Records shown Block Start

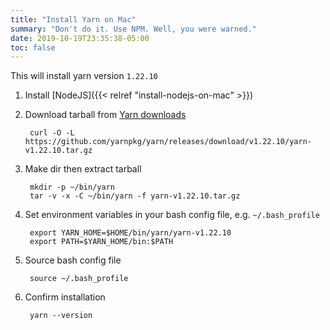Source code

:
 ```yaml
---
title: "Install Yarn on Mac"
summary: "Don't do it. Use NPM. Well, you were warned."
date: 2019-10-19T23:35:38-05:00
toc: false
---
```


This will install yarn version `1.22.10`

1. Install [NodeJS]({{< relref "install-nodejs-on-mac" >}})
1. Download tarball from [Yarn downloads](https://github.com/yarnpkg/yarn/releases)

        curl -O -L https://github.com/yarnpkg/yarn/releases/download/v1.22.10/yarn-v1.22.10.tar.gz

1. Make dir then extract tarball

        mkdir -p ~/bin/yarn
        tar -v -x -C ~/bin/yarn -f yarn-v1.22.10.tar.gz

1. Set environment variables in your bash config file, e.g. `~/.bash_profile`

        export YARN_HOME=$HOME/bin/yarn/yarn-v1.22.10
        export PATH=$YARN_HOME/bin:$PATH

1. Source bash config file

        source ~/.bash_profile

1. Confirm installation

        yarn --version
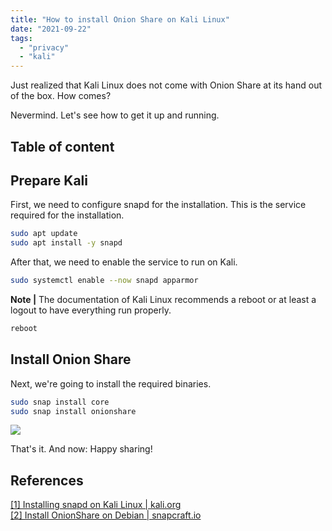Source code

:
 ```yaml
---
title: "How to install Onion Share on Kali Linux"
date: "2021-09-22"
tags: 
  - "privacy"
  - "kali"
---
```


Just realized that Kali Linux does not come with Onion Share at its hand out of the box. How comes?

Nevermind. Let's see how to get it up and running.

<!--more-->
## Table of content 



## Prepare Kali

First, we need to configure snapd for the installation. This is the service required for the installation.

```bash
sudo apt update
sudo apt install -y snapd
```

After that, we need to enable the service to run on Kali.

```bash
sudo systemctl enable --now snapd apparmor
```

**Note |** The documentation of Kali Linux recommends a reboot or at least a logout to have everything run properly.

```bash
reboot
```

## Install Onion Share

Next, we're going to install the required binaries.

```bash
sudo snap install core
sudo snap install onionshare
```

![](images/2021-09-22_20h38_10-1024x753.png)

That's it. And now: Happy sharing!

## References

[\[1\] Installing snapd on Kali Linux | kali.org](https://www.kali.org/docs/tools/snap/)  
[\[2\] Install OnionShare on Debian | snapcraft.io](https://snapcraft.io/install/onionshare/debian)
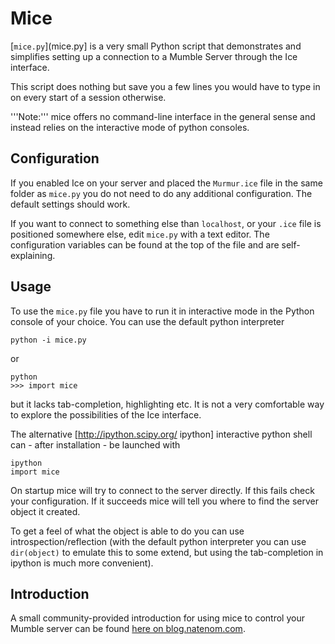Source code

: # Mice

[`mice.py`](mice.py] is a very small Python script that demonstrates and simplifies setting up a connection to a Mumble Server through the Ice interface.

This script does nothing but save you a few lines you would have to type in on every start of a session otherwise.

'''Note:''' mice offers no command-line interface in the general sense and instead relies on the interactive mode of python consoles.

## Configuration

If you enabled Ice on your server and placed the `Murmur.ice` file in the same folder as `mice.py` you do not need to do any additional configuration.
The default settings should work.

If you want to connect to something else than `localhost`, or your `.ice` file is positioned somewhere else, edit `mice.py` with a text editor.
The configuration variables can be found at the top of the file and are self-explaining.

## Usage

To use the `mice.py` file you have to run it in interactive mode in the Python console of your choice. You can use the default python interpreter

```
python -i mice.py
```

or

```
python
>>> import mice
```

but it lacks tab-completion, highlighting etc. It is not a very comfortable way to explore the possibilities of the Ice interface.

The alternative [http://ipython.scipy.org/ ipython] interactive python shell can - after installation - be launched with

```
ipython
import mice
```

On startup mice will try to connect to the server directly.
If this fails check your configuration.
If it succeeds mice will tell you where to find the server object it created.

To get a feel of what the object is able to do you can use introspection/reflection (with the default python interpreter you can use `dir(object)` to emulate this to some extend, but using the tab-completion in ipython is much more convenient).

## Introduction

A small community-provided introduction for using mice to control your Mumble server can be found [here on blog.natenom.com](https://blog.natenom.com/2016/02/an-introduction-on-how-to-manage-your-mumble-server-murmur-through-ice-with-mice/).

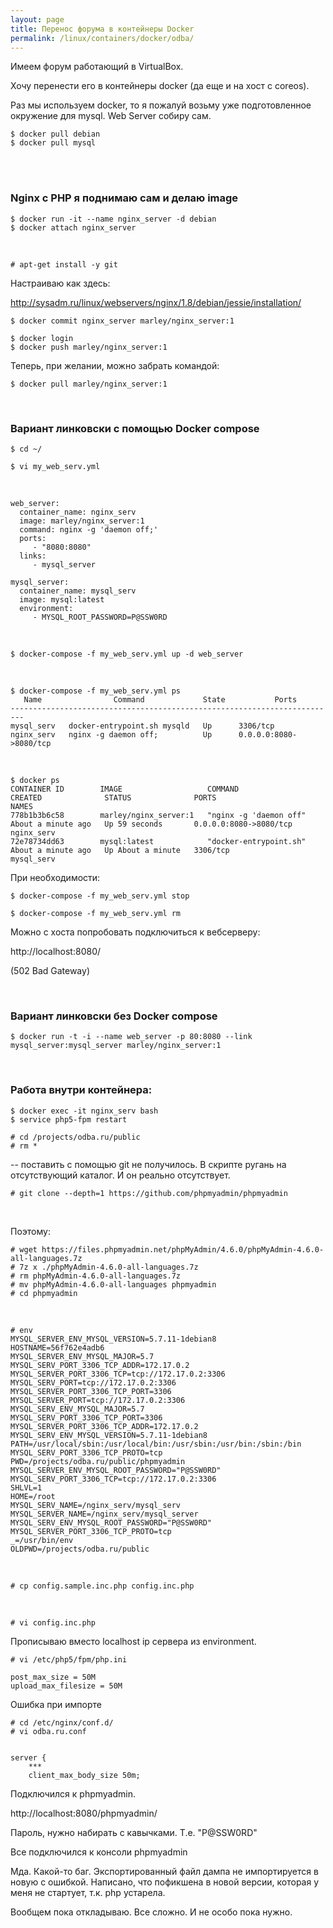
 ```yaml
---
layout: page
title: Перенос форума в контейнеры Docker
permalink: /linux/containers/docker/odba/
---
```





Имеем форум работающий в VirtualBox.

Хочу перенести его в контейнеры docker (да еще и на хост с coreos).


<!--


Нужен также docker compose, git. И для импорта / экспорта phpmyadmin.


Для начала на bitbucket делаю приватное репо с php скриптами и дампом базы данных.

-->

Раз мы используем docker, то я пожалуй возьму уже подготовленное окружение для mysql. Web Server собиру сам.


    $ docker pull debian
    $ docker pull mysql

<br/>

<!--
    $ docker run --name mysql_server -e MYSQL_ROOT_PASSWORD=my-secret-pw -d mysql

<br/>

    $ docker ps
    CONTAINER ID        IMAGE               COMMAND                  CREATED             STATUS              PORTS               NAMES
    726bc4c2433a        mysql               "/entrypoint.sh mysql"   9 seconds ago       Up 9 seconds        3306/tcp            mysql_server

<br/>

    $ docker stop mysql_server


-->

<br/>

### Nginx c PHP я поднимаю сам и делаю image


    $ docker run -it --name nginx_server -d debian
    $ docker attach nginx_server

<br/>

    # apt-get install -y git

Настраиваю как здесь:

http://sysadm.ru/linux/webservers/nginx/1.8/debian/jessie/installation/


    $ docker commit nginx_server marley/nginx_server:1

    $ docker login
    $ docker push marley/nginx_server:1


Теперь, при желании, можно забрать командой:

    $ docker pull marley/nginx_server:1



<br/>

### Вариант линковски с помощью Docker compose


    $ cd ~/

    $ vi my_web_serv.yml

<br/>



    web_server:
      container_name: nginx_serv
      image: marley/nginx_server:1
      command: nginx -g 'daemon off;'
      ports:
         - "8080:8080"
      links:
         - mysql_server       

    mysql_server:
      container_name: mysql_serv
      image: mysql:latest
      environment:
         - MYSQL_ROOT_PASSWORD=P@SSW0RD


<br/>


    $ docker-compose -f my_web_serv.yml up -d web_server

<br/>

    $ docker-compose -f my_web_serv.yml ps
       Name                Command             State           Ports          
    -------------------------------------------------------------------------
    mysql_serv   docker-entrypoint.sh mysqld   Up      3306/tcp               
    nginx_serv   nginx -g daemon off;          Up      0.0.0.0:8080->8080/tcp


<br/>

    $ docker ps
    CONTAINER ID        IMAGE                   COMMAND                  CREATED              STATUS              PORTS                    NAMES
    778b1b3b6c58        marley/nginx_server:1   "nginx -g 'daemon off"   About a minute ago   Up 59 seconds       0.0.0.0:8080->8080/tcp   nginx_serv
    72e78734dd63        mysql:latest            "docker-entrypoint.sh"   About a minute ago   Up About a minute   3306/tcp                 mysql_serv




При необходимости:

    $ docker-compose -f my_web_serv.yml stop

    $ docker-compose -f my_web_serv.yml rm



Можно с хоста попробовать подключиться к вебсерверу:  

http://localhost:8080/

(502 Bad Gateway)


<br/>

### Вариант линковски без Docker compose


    $ docker run -t -i --name web_server -p 80:8080 --link mysql_server:mysql_server marley/nginx_server:1


<br/>


### Работа внутри контейнера:


    $ docker exec -it nginx_serv bash
    $ service php5-fpm restart

    # cd /projects/odba.ru/public
    # rm *


-- поставить с помощью git не получилось. В скрипте ругань на отсутствующий каталог. И он реально отсутствует.

    # git clone --depth=1 https://github.com/phpmyadmin/phpmyadmin

<br/>

Поэтому:


    # wget https://files.phpmyadmin.net/phpMyAdmin/4.6.0/phpMyAdmin-4.6.0-all-languages.7z
    # 7z x ./phpMyAdmin-4.6.0-all-languages.7z
    # rm phpMyAdmin-4.6.0-all-languages.7z
    # mv phpMyAdmin-4.6.0-all-languages phpmyadmin
    # cd phpmyadmin

<br/>

    # env
    MYSQL_SERVER_ENV_MYSQL_VERSION=5.7.11-1debian8
    HOSTNAME=56f762e4adb6
    MYSQL_SERVER_ENV_MYSQL_MAJOR=5.7
    MYSQL_SERV_PORT_3306_TCP_ADDR=172.17.0.2
    MYSQL_SERVER_PORT_3306_TCP=tcp://172.17.0.2:3306
    MYSQL_SERV_PORT=tcp://172.17.0.2:3306
    MYSQL_SERVER_PORT_3306_TCP_PORT=3306
    MYSQL_SERVER_PORT=tcp://172.17.0.2:3306
    MYSQL_SERV_ENV_MYSQL_MAJOR=5.7
    MYSQL_SERV_PORT_3306_TCP_PORT=3306
    MYSQL_SERVER_PORT_3306_TCP_ADDR=172.17.0.2
    MYSQL_SERV_ENV_MYSQL_VERSION=5.7.11-1debian8
    PATH=/usr/local/sbin:/usr/local/bin:/usr/sbin:/usr/bin:/sbin:/bin
    MYSQL_SERV_PORT_3306_TCP_PROTO=tcp
    PWD=/projects/odba.ru/public/phpmyadmin
    MYSQL_SERVER_ENV_MYSQL_ROOT_PASSWORD="P@SSW0RD"
    MYSQL_SERV_PORT_3306_TCP=tcp://172.17.0.2:3306
    SHLVL=1
    HOME=/root
    MYSQL_SERV_NAME=/nginx_serv/mysql_serv
    MYSQL_SERVER_NAME=/nginx_serv/mysql_server
    MYSQL_SERV_ENV_MYSQL_ROOT_PASSWORD="P@SSW0RD"
    MYSQL_SERVER_PORT_3306_TCP_PROTO=tcp
    _=/usr/bin/env
    OLDPWD=/projects/odba.ru/public



<br/>

    # cp config.sample.inc.php config.inc.php

<br/>

    # vi config.inc.php

Прописываю вместо localhost ip сервера из environment.


    # vi /etc/php5/fpm/php.ini

    post_max_size = 50M
    upload_max_filesize = 50M


Ошибка при импорте

    # cd /etc/nginx/conf.d/
    # vi odba.ru.conf


    server {
        ***
        client_max_body_size 50m;


Подключился к phpmyadmin.

http://localhost:8080/phpmyadmin/


Пароль, нужно набирать с кавычками. Т.е. "P@SSW0RD"

Все подключился к консоли phpmyadmin


Мда. Какой-то баг. Экспортированный файл дампа не импортируется в новую с ошибкой.
Написано, что пофикшена в новой версии, которая у меня не стартует, т.к. php устарела.

Вообщем пока откладываю. Все сложно. И не особо пока нужно.
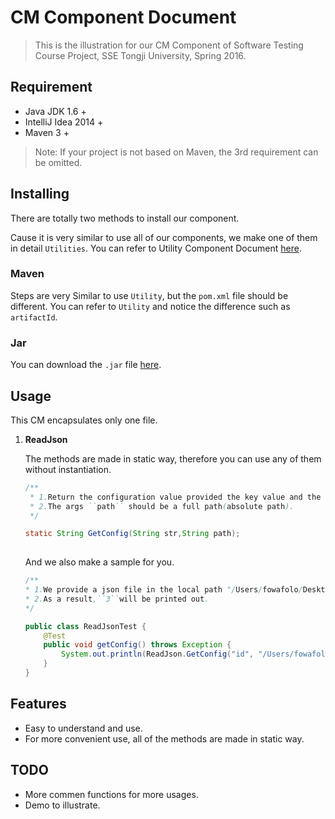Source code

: # CM Component Document

> This is the illustration for our CM Component of Software Testing Course Project, SSE Tongji University, Spring 2016.

## Requirement

* Java JDK 1.6 +
* IntelliJ Idea 2014 +
* Maven 3 +

> Note: If your project is not based on Maven, the 3rd requirement can be omitted.

## Installing

There are totally two methods to install our component.

Cause it is very similar to use all of our components, we make one of them in detail `Utilities`. You can refer to Utility Component Document [here](https://github.com/anzhehong/Software-Reuse/blob/master/Components/Utilities/Utilities%20Component%20Document.md).

### Maven

Steps are very Similar to use `Utility`, but the `pom.xml` file should be different. You can refer to `Utility` and notice the difference such as `artifactId`.

### Jar

You can download the `.jar` file [here](http://7xsf2g.com1.z0.glb.clouddn.com/jar_version0410_CM-1.0-SNAPSHOT.jar).

## Usage

This CM encapsulates only one file.

1. **ReadJson**
	
	The methods are made in static way, therefore you can use any of them without instantiation.
	
	```java
	/**
     * 1.Return the configuration value provided the key value and the path of the config file.
     * 2.The args ``path`` should be a full path(absolute path).
     */
    
    static String GetConfig(String str,String path);
  
	```
	
	And we also make a sample for you.
	```java
	/**
	* 1.We provide a json file in the local path "/Users/fowafolo/Desktop/test.json",and it contains ``{"id":"3"}''.
	* 2.As a result,``3``will be printed out.
	*/
	
	public class ReadJsonTest {
	    @Test
	    public void getConfig() throws Exception {
	        System.out.println(ReadJson.GetConfig("id", "/Users/fowafolo/Desktop/test.json"));
	    }
	}
	```





## Features

* Easy to understand and use.
* For more convenient use, all of the methods are made in static way.

## TODO

* More commen functions for more usages.
* Demo to illustrate.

Records shown Block End

What needs to be done ▸
Show all lines from the records above where the word "odba" occurs.

Solution ▸
permalink: /linux/containers/docker/odba/
    # cd /projects/odba.ru/public
    PWD=/projects/odba.ru/public/phpmyadmin
    OLDPWD=/projects/odba.ru/public
    # vi odba.ru.conf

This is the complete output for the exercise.